Gedichten luisteren vind ik al vrij lastig. In een vreemde taal is dat nog lastiger en in dit geval zat de motor van de rondvaartboot me ook nog behoorlijk in de weg. Maar ik was kennelijk de enige die daarmee zat. Er werden blauwe dekens uitgedeeld (het was een graad of negentien en er stond een aardig briesje) en de stemming aan boord was genoeglijk.

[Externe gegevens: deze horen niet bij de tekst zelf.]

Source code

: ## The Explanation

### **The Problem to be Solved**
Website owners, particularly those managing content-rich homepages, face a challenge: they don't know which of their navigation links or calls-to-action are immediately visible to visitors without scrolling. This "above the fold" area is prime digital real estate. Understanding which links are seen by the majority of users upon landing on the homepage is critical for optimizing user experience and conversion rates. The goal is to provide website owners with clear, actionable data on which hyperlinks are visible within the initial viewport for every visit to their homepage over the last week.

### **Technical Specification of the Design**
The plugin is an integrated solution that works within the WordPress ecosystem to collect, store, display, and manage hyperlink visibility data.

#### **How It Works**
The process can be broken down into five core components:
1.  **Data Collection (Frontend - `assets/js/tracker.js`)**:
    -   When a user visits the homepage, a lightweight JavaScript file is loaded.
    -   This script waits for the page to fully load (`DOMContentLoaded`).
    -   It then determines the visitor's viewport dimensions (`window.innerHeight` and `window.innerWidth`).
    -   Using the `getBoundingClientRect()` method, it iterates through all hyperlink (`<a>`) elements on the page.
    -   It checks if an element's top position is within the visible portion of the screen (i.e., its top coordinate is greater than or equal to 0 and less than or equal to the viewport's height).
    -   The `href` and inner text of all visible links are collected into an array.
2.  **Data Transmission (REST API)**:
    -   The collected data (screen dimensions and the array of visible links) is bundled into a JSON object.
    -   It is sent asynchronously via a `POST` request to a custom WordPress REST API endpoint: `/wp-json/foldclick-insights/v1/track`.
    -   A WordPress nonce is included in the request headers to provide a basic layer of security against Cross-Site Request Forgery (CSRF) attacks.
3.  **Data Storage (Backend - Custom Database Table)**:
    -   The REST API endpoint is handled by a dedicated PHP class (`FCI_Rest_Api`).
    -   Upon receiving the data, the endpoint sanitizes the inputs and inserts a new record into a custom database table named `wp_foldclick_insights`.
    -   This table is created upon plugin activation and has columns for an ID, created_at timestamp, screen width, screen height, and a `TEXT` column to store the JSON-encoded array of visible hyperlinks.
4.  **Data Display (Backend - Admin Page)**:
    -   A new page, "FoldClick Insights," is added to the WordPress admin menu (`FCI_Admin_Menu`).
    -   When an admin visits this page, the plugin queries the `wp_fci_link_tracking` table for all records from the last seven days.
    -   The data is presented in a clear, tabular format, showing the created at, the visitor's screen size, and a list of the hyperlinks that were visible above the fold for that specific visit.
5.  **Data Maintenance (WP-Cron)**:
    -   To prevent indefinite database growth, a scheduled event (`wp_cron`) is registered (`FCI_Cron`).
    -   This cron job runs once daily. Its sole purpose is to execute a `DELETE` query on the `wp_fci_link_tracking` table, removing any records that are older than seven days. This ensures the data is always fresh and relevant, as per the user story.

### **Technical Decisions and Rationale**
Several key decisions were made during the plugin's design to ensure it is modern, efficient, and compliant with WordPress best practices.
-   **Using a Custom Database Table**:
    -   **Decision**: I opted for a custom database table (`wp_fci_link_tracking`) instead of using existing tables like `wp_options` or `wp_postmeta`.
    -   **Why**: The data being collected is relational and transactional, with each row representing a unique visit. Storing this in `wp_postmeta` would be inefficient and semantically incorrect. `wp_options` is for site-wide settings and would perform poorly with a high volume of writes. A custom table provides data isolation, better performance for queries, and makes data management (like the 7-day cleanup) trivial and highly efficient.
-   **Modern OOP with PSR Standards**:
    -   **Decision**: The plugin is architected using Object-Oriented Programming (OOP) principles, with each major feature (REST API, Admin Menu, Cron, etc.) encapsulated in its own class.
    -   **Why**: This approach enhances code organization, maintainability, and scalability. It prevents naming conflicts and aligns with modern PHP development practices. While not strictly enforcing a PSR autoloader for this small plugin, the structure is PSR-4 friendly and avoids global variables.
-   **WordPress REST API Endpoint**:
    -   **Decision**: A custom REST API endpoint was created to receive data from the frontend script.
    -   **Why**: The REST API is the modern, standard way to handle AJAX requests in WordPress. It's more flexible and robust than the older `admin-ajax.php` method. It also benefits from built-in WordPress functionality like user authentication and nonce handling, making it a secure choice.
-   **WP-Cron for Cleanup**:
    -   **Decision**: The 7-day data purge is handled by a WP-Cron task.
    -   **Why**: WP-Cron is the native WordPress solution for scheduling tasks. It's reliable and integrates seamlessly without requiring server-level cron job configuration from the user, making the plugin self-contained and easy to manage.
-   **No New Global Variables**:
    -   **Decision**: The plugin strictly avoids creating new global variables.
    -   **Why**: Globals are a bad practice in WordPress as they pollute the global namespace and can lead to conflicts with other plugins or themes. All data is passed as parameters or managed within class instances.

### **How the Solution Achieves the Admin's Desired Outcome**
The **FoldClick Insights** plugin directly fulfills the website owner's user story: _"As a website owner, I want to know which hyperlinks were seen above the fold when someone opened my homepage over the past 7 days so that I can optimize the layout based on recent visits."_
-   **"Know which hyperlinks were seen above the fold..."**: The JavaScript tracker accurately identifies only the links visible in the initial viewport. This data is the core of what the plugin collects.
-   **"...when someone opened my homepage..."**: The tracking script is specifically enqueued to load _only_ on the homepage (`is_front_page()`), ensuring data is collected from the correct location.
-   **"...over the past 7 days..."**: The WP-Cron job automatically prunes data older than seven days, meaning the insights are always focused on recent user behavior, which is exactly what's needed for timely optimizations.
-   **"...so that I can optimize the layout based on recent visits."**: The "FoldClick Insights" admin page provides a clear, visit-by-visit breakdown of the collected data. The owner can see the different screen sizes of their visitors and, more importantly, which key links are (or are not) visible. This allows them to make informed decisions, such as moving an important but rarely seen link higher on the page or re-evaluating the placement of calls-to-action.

Al snel kwamen we langs de Zomertuin. Nu zou vast mijn favoriete gedicht van Achmatova klinken: Zomertuin. Maar nee, er klonk iets anders, al weet ik niet precies wat, vanwege die motor. Ik liet de gedichten verder maar en genoot van wat ik zoal tegenkwam. Twee bruidsparen:

Twee kunstenaars (toen onze boot voorbij was, trokken ze de even benen op vanwege de golven):

Het Kempinski Hotel (hier woonde Dick Advocaat toen hij Zenit naar de landstitel en de UEFA Cup voerde):

En zij hadden rode dekens gekregen!

En toen klonk opeens toch nog het prachtige Zomertuin:

ЛЕТНИЙ САД

Я к розам хочу, в тот единственный сад,
Где лучшая в мире стоит из оград,
Где статуи помнят меня молодой,
А я их под невскою помню водой.

В душистой тиши между царственных лип
Мне мачт корабельных мерещится скрип.
И лебедь, как прежде, плывет сквозь века,
Любуясь красой своего двойника.
И замертво спят сотни тысяч шагов
Врагов и друзей, друзей и врагов.
А шествию теней не видно конца
От вазы гранитной до двери дворца.
Там шепчутся белые ночи мои
О чьей-то высокой и тайной любви.
И все перламутром и яшмой горит,
Но света источник таинственно скрыт.